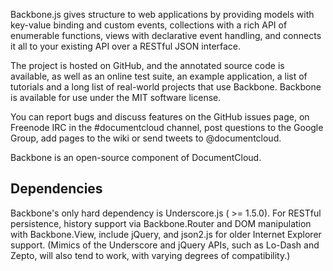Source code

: Backbone.js gives structure to web applications by providing models with key-value binding and custom events, collections with a rich API of enumerable functions, views with declarative event handling, and connects it all to your existing API over a RESTful JSON interface.

The project is hosted on GitHub, and the annotated source code is available, as well as an online test suite, an example application, a list of tutorials and a long list of real-world projects that use Backbone. Backbone is available for use under the MIT software license.

You can report bugs and discuss features on the GitHub issues page, on Freenode IRC in the #documentcloud channel, post questions to the Google Group, add pages to the wiki or send tweets to @documentcloud.

Backbone is an open-source component of DocumentCloud.

## Dependencies
Backbone's only hard dependency is Underscore.js ( >= 1.5.0). For RESTful persistence, history support via Backbone.Router and DOM manipulation with Backbone.View, include jQuery, and json2.js for older Internet Explorer support. (Mimics of the Underscore and jQuery APIs, such as Lo-Dash and Zepto, will also tend to work, with varying degrees of compatibility.)
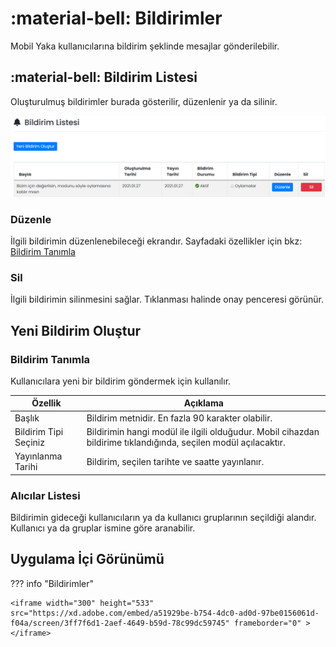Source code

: # :material-bell: Bildirimler

Mobil Yaka kullanıcılarına bildirim şeklinde mesajlar gönderilebilir.
## :material-bell: Bildirim Listesi
Oluşturulmuş bildirimler burada gösterilir, düzenlenir ya da silinir.

![](./images/bildirimListesi.png)

### Düzenle

İlgili bildirimin düzenlenebileceği ekrandır. Sayfadaki özellikler için bkz: [Bildirim Tanımla](#bildirim-tanimla)

### Sil

İlgili bildirimin silinmesini sağlar. Tıklanması halinde onay penceresi görünür.

## Yeni Bildirim Oluştur

### <a name="bildirim-tanimla"></a>Bildirim Tanımla

Kullanıcılara yeni bir bildirim göndermek için kullanılır.

| Özellik               | Açıklama                                                     |
| --------------------- | ------------------------------------------------------------ |
| Başlık                | Bildirim metnidir. En fazla 90 karakter olabilir.            |
| Bildirim Tipi Seçiniz | Bildirimin hangi modül ile ilgili olduğudur. Mobil cihazdan bildirime tıklandığında, seçilen modül açılacaktır. |
| Yayınlanma Tarihi     | Bildirim, seçilen tarihte ve saatte yayınlanır.              |

### Alıcılar Listesi

Bildirimin gideceği kullanıcıların ya da kullanıcı gruplarının seçildiği alandır. Kullanıcı ya da gruplar ismine göre aranabilir.

## Uygulama İçi Görünümü

??? info "Bildirimler"

    <iframe width="300" height="533" src="https://xd.adobe.com/embed/a51929be-b754-4dc0-ad0d-97be0156061d-f04a/screen/3ff7f6d1-2aef-4649-b59d-78c99dc59745" frameborder="0" ></iframe>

### ASSIGNMENT
Within the entries above, report how many lines include "material", and keep the answer to the number.

### SOLUTION TO THE PROBLEM
2